Task instructions:
Write out the stretch of lines below that begins at the line with "the number of" and ends at the line with "dun -d <image/name:tag>", including both, exactly as given and nothing more.

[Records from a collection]
"""

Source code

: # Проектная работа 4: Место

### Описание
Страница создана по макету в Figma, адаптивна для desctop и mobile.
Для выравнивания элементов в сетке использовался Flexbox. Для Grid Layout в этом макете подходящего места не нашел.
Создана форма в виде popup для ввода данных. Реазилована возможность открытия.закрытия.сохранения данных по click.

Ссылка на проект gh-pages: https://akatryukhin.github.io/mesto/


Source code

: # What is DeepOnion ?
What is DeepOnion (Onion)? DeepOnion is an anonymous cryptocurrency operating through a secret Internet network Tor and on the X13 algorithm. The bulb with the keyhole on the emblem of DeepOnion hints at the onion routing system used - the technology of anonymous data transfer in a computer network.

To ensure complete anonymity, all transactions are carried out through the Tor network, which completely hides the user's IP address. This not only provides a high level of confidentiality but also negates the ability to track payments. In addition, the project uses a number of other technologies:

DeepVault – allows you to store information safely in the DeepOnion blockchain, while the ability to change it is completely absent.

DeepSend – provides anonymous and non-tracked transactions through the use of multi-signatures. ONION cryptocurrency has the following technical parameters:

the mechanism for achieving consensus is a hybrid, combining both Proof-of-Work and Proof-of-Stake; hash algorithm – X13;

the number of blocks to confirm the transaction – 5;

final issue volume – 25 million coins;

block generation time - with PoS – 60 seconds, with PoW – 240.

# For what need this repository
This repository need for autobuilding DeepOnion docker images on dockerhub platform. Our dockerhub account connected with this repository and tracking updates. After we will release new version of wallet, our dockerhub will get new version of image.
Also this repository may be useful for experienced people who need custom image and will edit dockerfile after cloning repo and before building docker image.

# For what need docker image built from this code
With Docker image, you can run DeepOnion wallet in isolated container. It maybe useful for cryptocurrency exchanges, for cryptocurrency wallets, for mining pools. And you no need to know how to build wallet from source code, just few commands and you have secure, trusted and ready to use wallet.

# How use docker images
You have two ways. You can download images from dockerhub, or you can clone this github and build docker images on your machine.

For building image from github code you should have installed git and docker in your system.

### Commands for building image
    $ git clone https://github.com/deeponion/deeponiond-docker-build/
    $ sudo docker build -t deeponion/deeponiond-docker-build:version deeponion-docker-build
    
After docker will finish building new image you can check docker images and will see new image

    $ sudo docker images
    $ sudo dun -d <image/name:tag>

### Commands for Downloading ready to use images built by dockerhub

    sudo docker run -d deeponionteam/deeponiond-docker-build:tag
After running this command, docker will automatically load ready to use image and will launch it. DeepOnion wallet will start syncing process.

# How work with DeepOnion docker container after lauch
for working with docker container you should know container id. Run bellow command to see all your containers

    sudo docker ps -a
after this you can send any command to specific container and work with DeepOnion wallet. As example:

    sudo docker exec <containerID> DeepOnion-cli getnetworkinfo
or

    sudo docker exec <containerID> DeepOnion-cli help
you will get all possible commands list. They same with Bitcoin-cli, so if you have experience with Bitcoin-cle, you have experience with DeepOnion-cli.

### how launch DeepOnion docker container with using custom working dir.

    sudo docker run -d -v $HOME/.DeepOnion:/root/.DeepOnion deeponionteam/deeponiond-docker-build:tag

"""

Response to this exercise:
the number of blocks to confirm the transaction – 5;

final issue volume – 25 million coins;

block generation time - with PoS – 60 seconds, with PoW – 240.

# For what need this repository
This repository need for autobuilding DeepOnion docker images on dockerhub platform. Our dockerhub account connected with this repository and tracking updates. After we will release new version of wallet, our dockerhub will get new version of image.
Also this repository may be useful for experienced people who need custom image and will edit dockerfile after cloning repo and before building docker image.

# For what need docker image built from this code
With Docker image, you can run DeepOnion wallet in isolated container. It maybe useful for cryptocurrency exchanges, for cryptocurrency wallets, for mining pools. And you no need to know how to build wallet from source code, just few commands and you have secure, trusted and ready to use wallet.

# How use docker images
You have two ways. You can download images from dockerhub, or you can clone this github and build docker images on your machine.

For building image from github code you should have installed git and docker in your system.

### Commands for building image
    $ git clone https://github.com/deeponion/deeponiond-docker-build/
    $ sudo docker build -t deeponion/deeponiond-docker-build:version deeponion-docker-build
    
After docker will finish building new image you can check docker images and will see new image

    $ sudo docker images
    $ sudo dun -d <image/name:tag>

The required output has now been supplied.